### [Exercise description]
Using the data below, show every line where the word "toTypeId" occurs.

Collected data:

Content starts

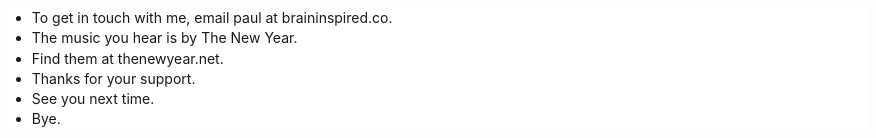 *  To get in touch with me, email paul at braininspired.co.
*  The music you hear is by The New Year.
*  Find them at thenewyear.net.
*  Thanks for your support.
*  See you next time.
*  Bye.
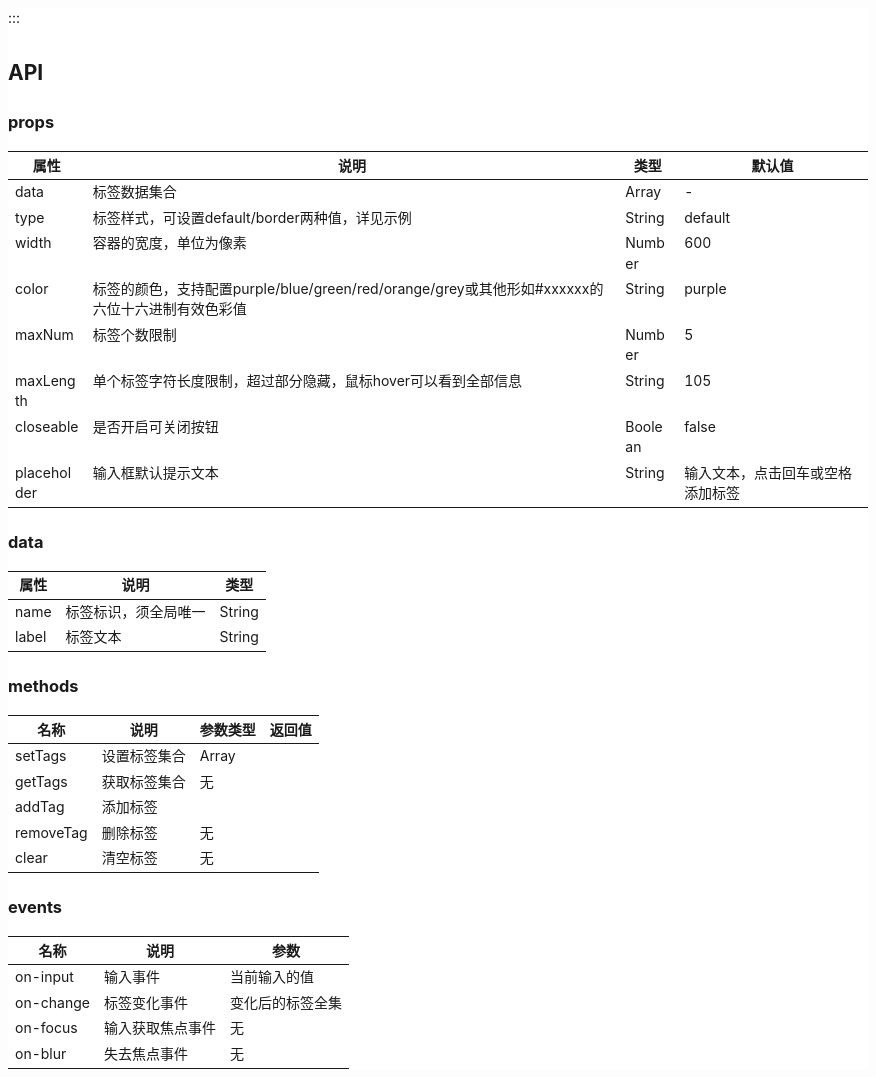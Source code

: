 :::

## API

### props

| 属性            | 说明                                                    | 类型              | 默认值      |
| -------------- | --------------------------------------------------------| --------------    | ---------- |
| data           | 标签数据集合                                              | Array            | -          |
| type           | 标签样式，可设置default/border两种值，详见示例               | String           | default    |
| width          | 容器的宽度，单位为像素                                      | Number           | 600         |
| color          | 标签的颜色，支持配置purple/blue/green/red/orange/grey或其他形如#xxxxxx的六位十六进制有效色彩值      | String           | purple          |
| maxNum         | 标签个数限制                                              | Number           | 5          |
| maxLength      | 单个标签字符长度限制，超过部分隐藏，鼠标hover可以看到全部信息    | String          | 105          |
| closeable      | 是否开启可关闭按钮                                         | Boolean         | false         |
| placeholder    | 输入框默认提示文本                                         | String         | 输入文本，点击回车或空格添加标签         |


### data
| 属性        | 说明                                     | 类型              | 
| ---------- | ----------------------------------------| --------------    | 
| name       | 标签标识，须全局唯一                       | String            |
| label      | 标签文本                                 | String            |



### methods

| 名称       | 说明                                     | 参数类型     | 返回值          |
| ---------- | --------------------------------------- | ----------- | -------------- |
| setTags    | 设置标签集合                              | Array       |
| getTags    | 获取标签集合                              | 无          |
| addTag     | 添加标签                                 |          |
| removeTag  | 删除标签                                 | 无          |
| clear      | 清空标签                                 | 无          |


### events
| 名称        | 说明                                   | 参数             |
| ---------- | ---------------------------------------| --------------  |
| on-input   | 输入事件                                |  当前输入的值     |
| on-change  | 标签变化事件                             |  变化后的标签全集 |
| on-focus   | 输入获取焦点事件                         |  无             |
| on-blur    | 失去焦点事件                             |  无             |
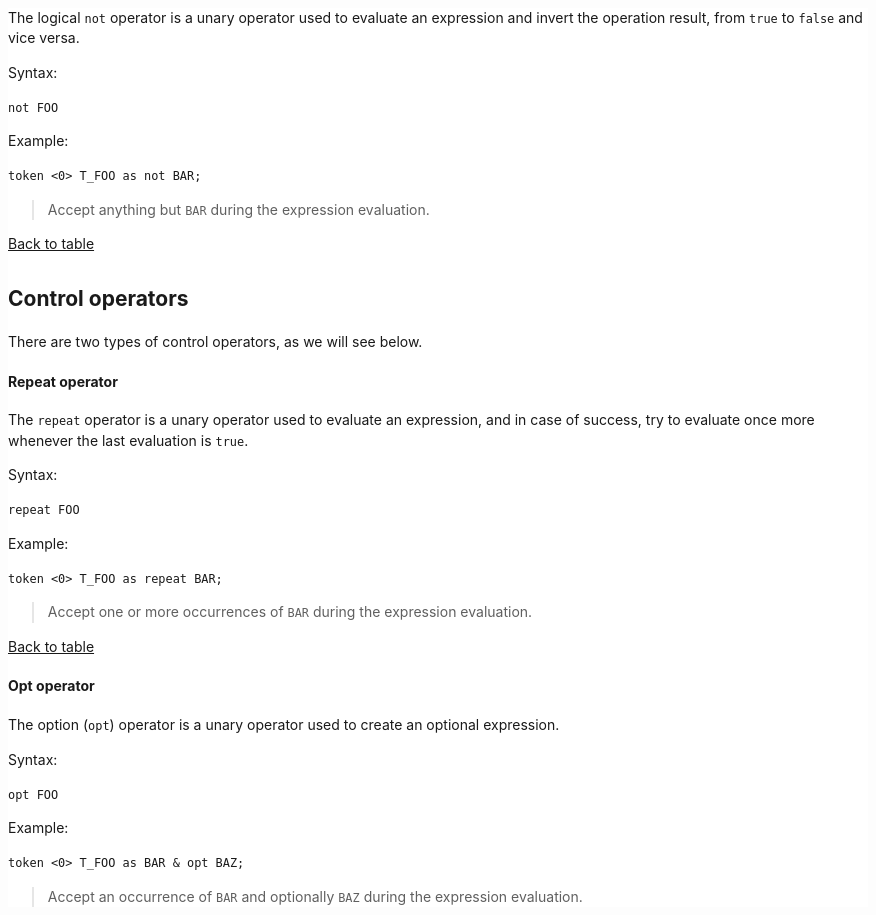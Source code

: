 The logical `not` operator is a unary operator used to evaluate an expression and invert the operation result, from `true` to `false` and vice versa.

Syntax:

```xcm
not FOO
```

Example:

```xcm
token <0> T_FOO as not BAR;
```

> Accept anything but `BAR` during the expression evaluation.

[Back to table](#operator-precedence)

## Control operators

There are two types of control operators, as we will see below.

#### Repeat operator

The `repeat` operator is a unary operator used to evaluate an expression, and in case of success, try to evaluate once more whenever the last evaluation is `true`.

Syntax:

```xcm
repeat FOO
```

Example:

```xcm
token <0> T_FOO as repeat BAR;
```

> Accept one or more occurrences of `BAR` during the expression evaluation.

[Back to table](#operator-precedence)

#### Opt operator

The option (`opt`) operator is a unary operator used to create an optional expression.

Syntax:

```xcm
opt FOO
```

Example:

```xcm
token <0> T_FOO as BAR & opt BAZ;
```

> Accept an occurrence of `BAR` and optionally `BAZ` during the expression evaluation.
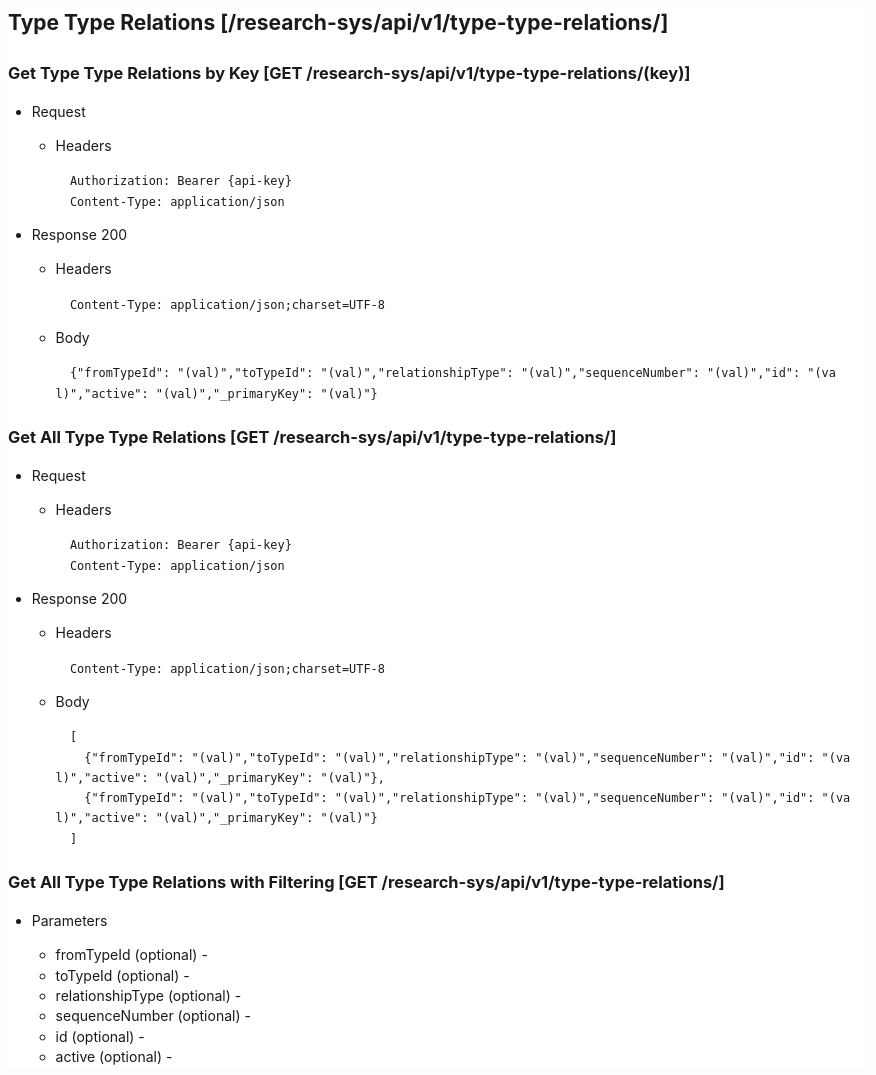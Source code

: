 ## Type Type Relations [/research-sys/api/v1/type-type-relations/]

### Get Type Type Relations by Key [GET /research-sys/api/v1/type-type-relations/(key)]
	 
+ Request

    + Headers

            Authorization: Bearer {api-key}
            Content-Type: application/json

+ Response 200
    + Headers

            Content-Type: application/json;charset=UTF-8

    + Body
    
            {"fromTypeId": "(val)","toTypeId": "(val)","relationshipType": "(val)","sequenceNumber": "(val)","id": "(val)","active": "(val)","_primaryKey": "(val)"}

### Get All Type Type Relations [GET /research-sys/api/v1/type-type-relations/]
	 
+ Request

    + Headers

            Authorization: Bearer {api-key}
            Content-Type: application/json

+ Response 200
    + Headers

            Content-Type: application/json;charset=UTF-8

    + Body
    
            [
              {"fromTypeId": "(val)","toTypeId": "(val)","relationshipType": "(val)","sequenceNumber": "(val)","id": "(val)","active": "(val)","_primaryKey": "(val)"},
              {"fromTypeId": "(val)","toTypeId": "(val)","relationshipType": "(val)","sequenceNumber": "(val)","id": "(val)","active": "(val)","_primaryKey": "(val)"}
            ]

### Get All Type Type Relations with Filtering [GET /research-sys/api/v1/type-type-relations/]
    
+ Parameters

    + fromTypeId (optional) - 
    + toTypeId (optional) - 
    + relationshipType (optional) - 
    + sequenceNumber (optional) - 
    + id (optional) - 
    + active (optional) - 
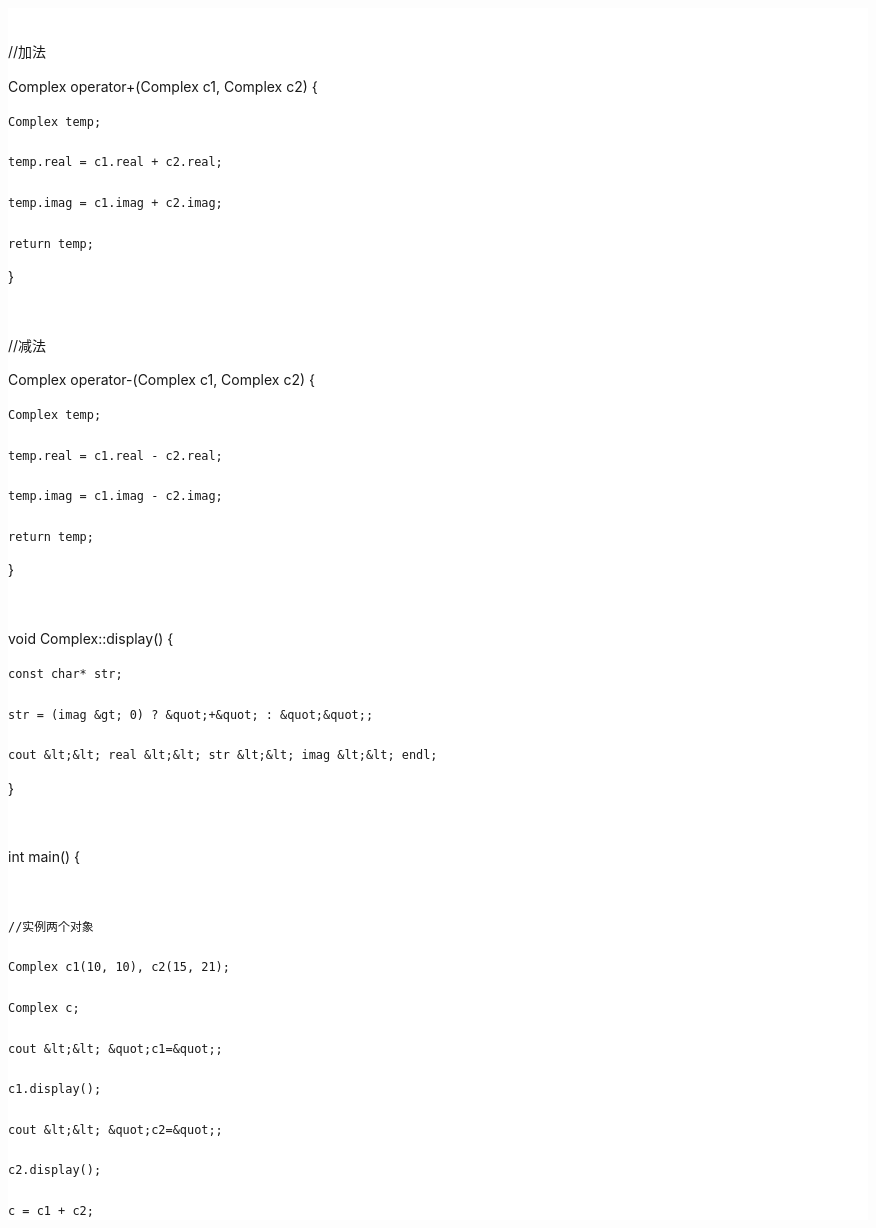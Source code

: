 ​

//加法

Complex operator+(Complex c1, Complex c2) {

    Complex temp;

    temp.real = c1.real + c2.real;

    temp.imag = c1.imag + c2.imag;

    return temp;

}

​

//减法

Complex operator-(Complex c1, Complex c2) {

    Complex temp;

    temp.real = c1.real - c2.real;

    temp.imag = c1.imag - c2.imag;

    return temp;

}

​

void Complex::display() {

    const char* str;

    str = (imag &gt; 0) ? &quot;+&quot; : &quot;&quot;;

    cout &lt;&lt; real &lt;&lt; str &lt;&lt; imag &lt;&lt; endl;

}

​

int main() {

​

    //实例两个对象

    Complex c1(10, 10), c2(15, 21);

    Complex c;

    cout &lt;&lt; &quot;c1=&quot;;

    c1.display();

    cout &lt;&lt; &quot;c2=&quot;;

    c2.display();

    c = c1 + c2;
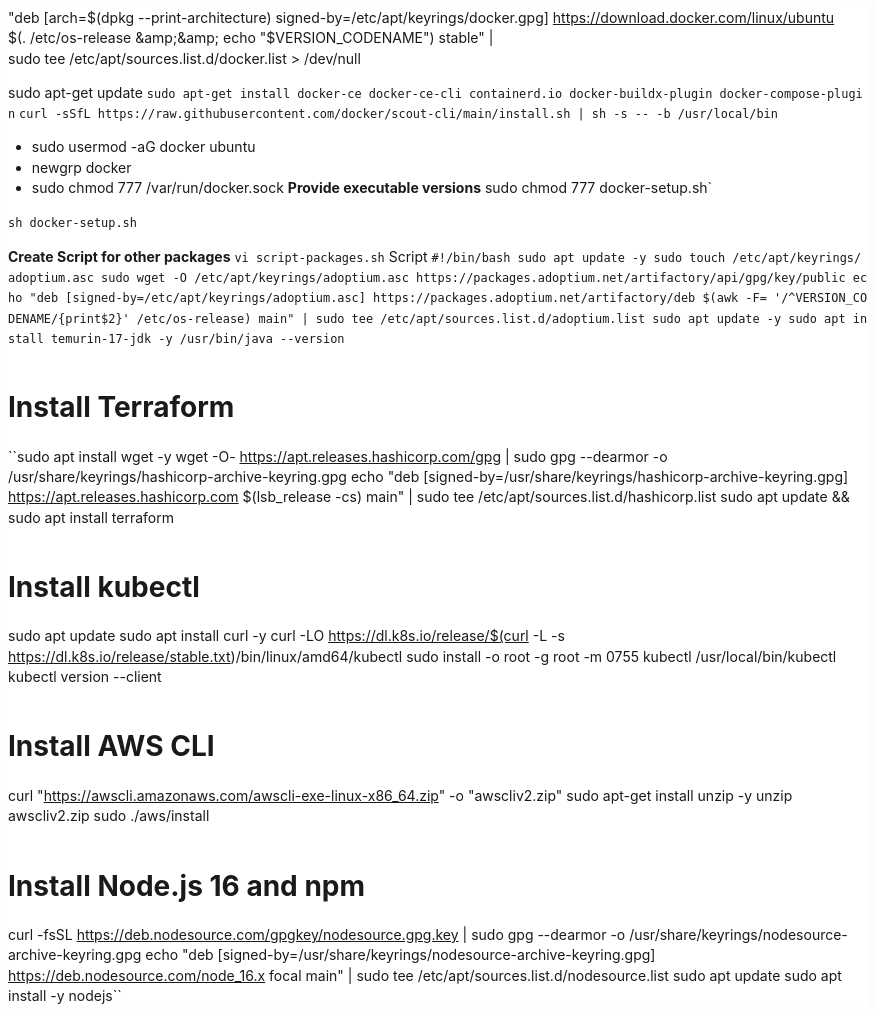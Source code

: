   "deb [arch=$(dpkg --print-architecture) signed-by=/etc/apt/keyrings/docker.gpg] https://download.docker.com/linux/ubuntu \
  $(. /etc/os-release &amp;&amp; echo "$VERSION_CODENAME") stable" | \
  sudo tee /etc/apt/sources.list.d/docker.list &gt; /dev/null

sudo apt-get update
`sudo apt-get install docker-ce docker-ce-cli containerd.io docker-buildx-plugin docker-compose-plugin`
`curl -sSfL https://raw.githubusercontent.com/docker/scout-cli/main/install.sh | sh -s -- -b /usr/local/bin`
- sudo usermod -aG docker ubuntu
- newgrp docker
- sudo chmod 777 /var/run/docker.sock
**Provide executable versions**
sudo chmod 777 docker-setup.sh`

`sh docker-setup.sh`

**Create Script for other packages**
`vi script-packages.sh`
Script
``#!/bin/bash
sudo apt update -y
sudo touch /etc/apt/keyrings/adoptium.asc
sudo wget -O /etc/apt/keyrings/adoptium.asc https://packages.adoptium.net/artifactory/api/gpg/key/public
echo "deb [signed-by=/etc/apt/keyrings/adoptium.asc] https://packages.adoptium.net/artifactory/deb $(awk -F= '/^VERSION_CODENAME/{print$2}' /etc/os-release) main" | sudo tee /etc/apt/sources.list.d/adoptium.list
sudo apt update -y
sudo apt install temurin-17-jdk -y
/usr/bin/java --version``

# Install Terraform
``sudo apt install wget -y
wget -O- https://apt.releases.hashicorp.com/gpg | sudo gpg --dearmor -o /usr/share/keyrings/hashicorp-archive-keyring.gpg
echo "deb [signed-by=/usr/share/keyrings/hashicorp-archive-keyring.gpg] https://apt.releases.hashicorp.com $(lsb_release -cs) main" | sudo tee /etc/apt/sources.list.d/hashicorp.list
sudo apt update &amp;&amp; sudo apt install terraform
# Install kubectl
sudo apt update
sudo apt install curl -y
curl -LO https://dl.k8s.io/release/$(curl -L -s https://dl.k8s.io/release/stable.txt)/bin/linux/amd64/kubectl
sudo install -o root -g root -m 0755 kubectl /usr/local/bin/kubectl
kubectl version --client
# Install AWS CLI 
curl "https://awscli.amazonaws.com/awscli-exe-linux-x86_64.zip" -o "awscliv2.zip"
sudo apt-get install unzip -y
unzip awscliv2.zip
sudo ./aws/install
# Install Node.js 16 and npm
curl -fsSL https://deb.nodesource.com/gpgkey/nodesource.gpg.key | sudo gpg --dearmor -o /usr/share/keyrings/nodesource-archive-keyring.gpg
echo "deb [signed-by=/usr/share/keyrings/nodesource-archive-keyring.gpg] https://deb.nodesource.com/node_16.x focal main" | sudo tee /etc/apt/sources.list.d/nodesource.list
sudo apt update
sudo apt install -y nodejs``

Content ends

### [Exercise output]
            {"fromTypeId": "(val)","toTypeId": "(val)","relationshipType": "(val)","sequenceNumber": "(val)","id": "(val)","active": "(val)","_primaryKey": "(val)"}
              {"fromTypeId": "(val)","toTypeId": "(val)","relationshipType": "(val)","sequenceNumber": "(val)","id": "(val)","active": "(val)","_primaryKey": "(val)"},
              {"fromTypeId": "(val)","toTypeId": "(val)","relationshipType": "(val)","sequenceNumber": "(val)","id": "(val)","active": "(val)","_primaryKey": "(val)"}
    + toTypeId (optional) - 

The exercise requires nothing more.